Aceh Timur /angkatberita.id — Menyusul beredarnya pemberitaan dugaan keracunan menu Makan Bergizi Gratis (MBG) yang dialami puluhan balita dan pelajar di Kecamatan Indra Makmu, Kabupaten Aceh Timur.
Peristiwa itu terjadi pada Jumat, 23 Januari 2026, ketika sedikitnya 18 balita dan anak-anak dari Desa Bandar Baro, Blang Nisam, mengalami keluhan kesehatan seperti mual, muntah, diare, dan sakit perut setelah mengonsumsi menu MBG. Para korban sempat dilarikan ke sejumlah fasilitas kesehatan, termasuk Puskesmas Indra Makmu, untuk mendapatkan penanganan medis.

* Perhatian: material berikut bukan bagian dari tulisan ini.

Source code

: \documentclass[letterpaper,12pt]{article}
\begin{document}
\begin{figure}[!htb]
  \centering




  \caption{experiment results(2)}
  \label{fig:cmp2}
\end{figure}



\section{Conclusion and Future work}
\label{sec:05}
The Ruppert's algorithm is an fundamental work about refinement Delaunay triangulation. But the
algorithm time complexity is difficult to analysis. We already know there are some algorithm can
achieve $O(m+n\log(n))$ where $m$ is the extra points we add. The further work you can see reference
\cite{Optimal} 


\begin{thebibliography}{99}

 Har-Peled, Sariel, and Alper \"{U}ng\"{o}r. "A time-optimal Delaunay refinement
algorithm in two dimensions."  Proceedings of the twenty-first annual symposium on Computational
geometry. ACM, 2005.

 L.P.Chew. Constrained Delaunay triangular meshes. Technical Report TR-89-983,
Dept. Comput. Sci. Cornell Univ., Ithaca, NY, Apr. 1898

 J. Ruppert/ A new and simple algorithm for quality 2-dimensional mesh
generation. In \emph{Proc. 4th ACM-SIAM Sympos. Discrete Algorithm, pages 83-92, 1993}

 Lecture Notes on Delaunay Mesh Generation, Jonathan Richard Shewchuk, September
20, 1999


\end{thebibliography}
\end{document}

Berdasarkan informasi yang beredar sebelumnya, para pasien diduga mengalami gangguan pencernaan usai mengonsumsi makanan MBG yang disalurkan oleh Satuan Pelayanan Pemenuhan Gizi (SPPG) Blang Nisam, dengan menu antara lain semangka, bihun, bakso, tahu, dan sayuran. Gejala mulai dirasakan sejak Jumat sore sekitar pukul 16.00 WIB.
Pada Sabtu, 24 Januari 2026, sejumlah orang tua korban yang ditemui media di Puskesmas Indra Makmu menyampaikan sikap mereka terkait kejadian tersebut. Para orang tua mengaku khawatir atas kondisi anak-anak mereka, namun memilih untuk tidak langsung menyalahkan pihak tertentu.
“Kami jelas khawatir karena anak kami sakit, Tapi kami juga tidak mau langsung memvonis siapa yang salah. Kami hanya minta agar kejadian seperti ini dievaluasi secara menyeluruh supaya tidak terulang lagi,” ujar salah satu orang tua korban.
Program MBG pada dasarnya sangat membantu, namun aspek keamanan dan kualitas makanan harus menjadi perhatian utama. “Programnya bagus, tapi tolong pengawasannya diperketat.agar Anak-anak ini bisa menikmati program MBG seperti yang kita harapkan,” katanya.
Sementara itu, Kepala SPPG Blang Nisam, Bagas Pamungkas, menjelaskan bahwa pihaknya telah menjalankan prosedur sesuai dengan petunjuk teknis (juknis) yang berlaku, mulai dari seleksi bahan baku, proses memasak yang diawasi, hingga pendistribusian makanan ke titik penyaluran.
“Kami sudah bekerja sesuai aturan dan standar yang ditetapkan. Namun kami juga tidak berani menyimpulkan benar atau salah sebelum ada hasil pemeriksaan dari pihak berwenang,” ujar Bagas.
Sebagai langkah antisipasi, SPPG Blang Nisam memutuskan menghentikan sementara operasional penyaluran MBG sambil menunggu hasil evaluasi dan pemeriksaan lanjutan dari instansi terkait. Diketahui, SPPG Blang Nisam selama ini melayani sekitar 2.805 penerima manfaat program MBG.
Sementara ini Sebagian korban telah diperbolehkan pulang, lainnya masih menjalani observasi medis. Pihak berwenang, termasuk Dinas Kesehatan Kabupaten Aceh Timur, masih melakukan pendalaman untuk memastikan penyebab pasti dugaan gangguan kesehatan tersebut.